The opinions expressed in this article are the writer’s own and do not reflect the views of Her Campus.
“Hustle culture” in the United States is as entrenched in our society as barbecues on Memorial Day. While this way of life prioritizes personal achievement and productivity, it often leads to burnout, as people quickly get pushed to their limits. Even as undergraduate students, we’re encouraged to take rigorous courses that will challenge us on various levels, and to pursue internships during our summer and winter breaks, all while maintaining a healthy work-school-life balance. Slogans such as “rise and grind,” “the early bird gets the worm,” and “let’s get this bread” have become extremely popular lately, especially on social media platforms such as TikTok. However, not all countries operate this way. As a long-time fan of the Spanish language and culture, I have gathered many observations about the Spanish way of life, from the six years I have been taking Spanish classes and from my trip to Valencia and Barcelona this past summer.
Granted, the sunny days, friendly locals, and dark blue sea that stood out to me in July could be attributed to the summer season but some other features were undoubtedly “Spanish,” regardless of the weather. Breaking it down into gastronomy and general lifestyle, I wrote down my thoughts as I was experiencing a culture primarily characterized by the Spaniards’ ability to slow down and enjoy the world around them.

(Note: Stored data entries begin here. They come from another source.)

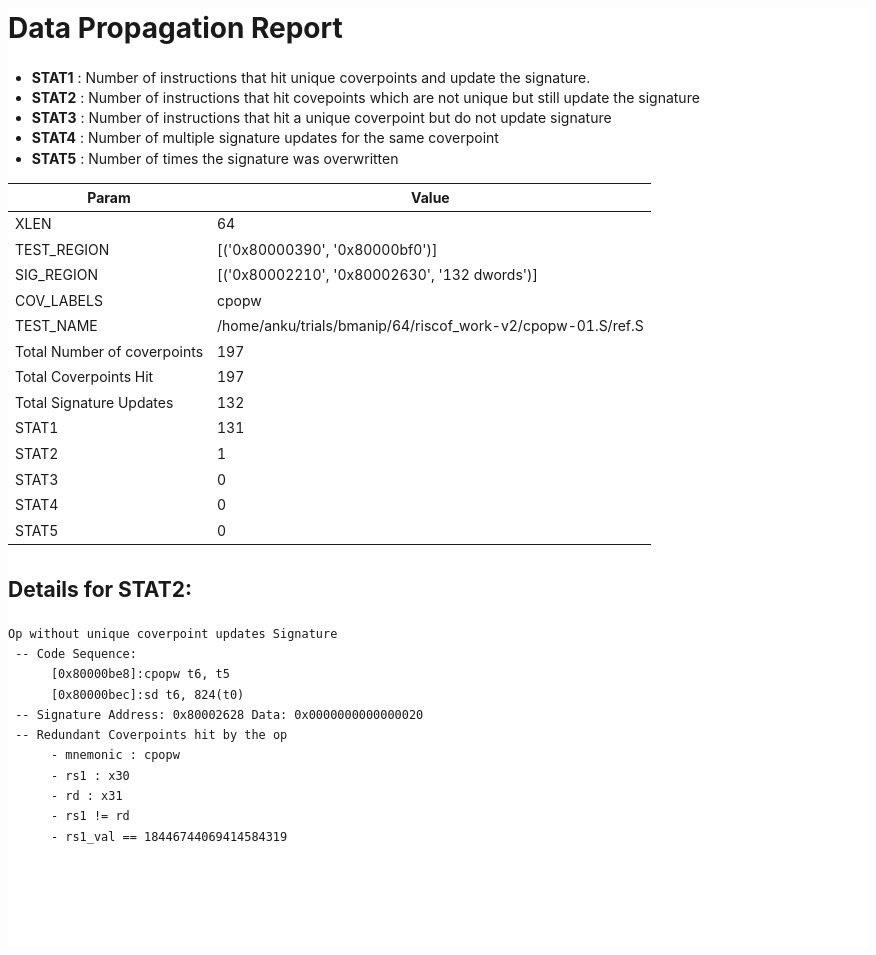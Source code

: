 
# Data Propagation Report

- **STAT1** : Number of instructions that hit unique coverpoints and update the signature.
- **STAT2** : Number of instructions that hit covepoints which are not unique but still update the signature
- **STAT3** : Number of instructions that hit a unique coverpoint but do not update signature
- **STAT4** : Number of multiple signature updates for the same coverpoint
- **STAT5** : Number of times the signature was overwritten

| Param                     | Value    |
|---------------------------|----------|
| XLEN                      | 64      |
| TEST_REGION               | [('0x80000390', '0x80000bf0')]      |
| SIG_REGION                | [('0x80002210', '0x80002630', '132 dwords')]      |
| COV_LABELS                | cpopw      |
| TEST_NAME                 | /home/anku/trials/bmanip/64/riscof_work-v2/cpopw-01.S/ref.S    |
| Total Number of coverpoints| 197     |
| Total Coverpoints Hit     | 197      |
| Total Signature Updates   | 132      |
| STAT1                     | 131      |
| STAT2                     | 1      |
| STAT3                     | 0     |
| STAT4                     | 0     |
| STAT5                     | 0     |

## Details for STAT2:

```
Op without unique coverpoint updates Signature
 -- Code Sequence:
      [0x80000be8]:cpopw t6, t5
      [0x80000bec]:sd t6, 824(t0)
 -- Signature Address: 0x80002628 Data: 0x0000000000000020
 -- Redundant Coverpoints hit by the op
      - mnemonic : cpopw
      - rs1 : x30
      - rd : x31
      - rs1 != rd
      - rs1_val == 18446744069414584319






```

There’s a famous quote that I learned about in my Nutritional Anthropology class that makes a distinction between eating to live and living to eat. While eating to live highlights our biological need to have food in our stomach, living to eat prioritizes the culture surrounding what to eat, when to eat, and how to eat it, as well as the care put into choosing our next meal. In Spain, I noted that the locals seemed to be living to eat. Food is deemed a social experience, with young and old people alike sitting at restaurants for hours, sometimes only ordering drinks. Before actual dinner around 9:00 p.m., there is a particular time dedicated to ordering drinks and enjoying tapas – or appetizers – a time for social connection over food before actual dinner. The meal schedule is less structured than the traditional American diet of three meals per day; in fact, most locals eat between four to six meals a day, one source states. The most typical foods I saw people eat while I was in Valencia and Barcelona included bocadillos and the combination of a hot coffee with a freshly-squeezed orange juice.
While it’s hard to pinpoint a specific instance or example that proves my point, I noticed that life in Spain is a lot more casual; more spontaneous than the life most people lead in the United States. “Hustle culture” is not a “thing;” actually, there’s not even a word for it that fully encompasses its meaning, only direct translations of the expression from English. Furthermore, the siesta, or nap, is a key feature of life in Barcelona – wandering through the streets midday, I encountered many “gone for the afternoon, come back later” signs posted up on shop doors. Clearly, their well-being is prioritized as a break after lunch helps with digestion, acts as an escape from the blistering heat, and perhaps, most importantly, provides a break from the busy workday.
These might seem like simple, insignificant details – a longer dinner, a nap in the afternoon – but they amount to a culture promoting rest, contentment, and perhaps paradoxically, even productivity in some places. So, my biggest takeaway from Spain and what I want to encourage others to do is to slow down and enjoy the simple pleasures of life.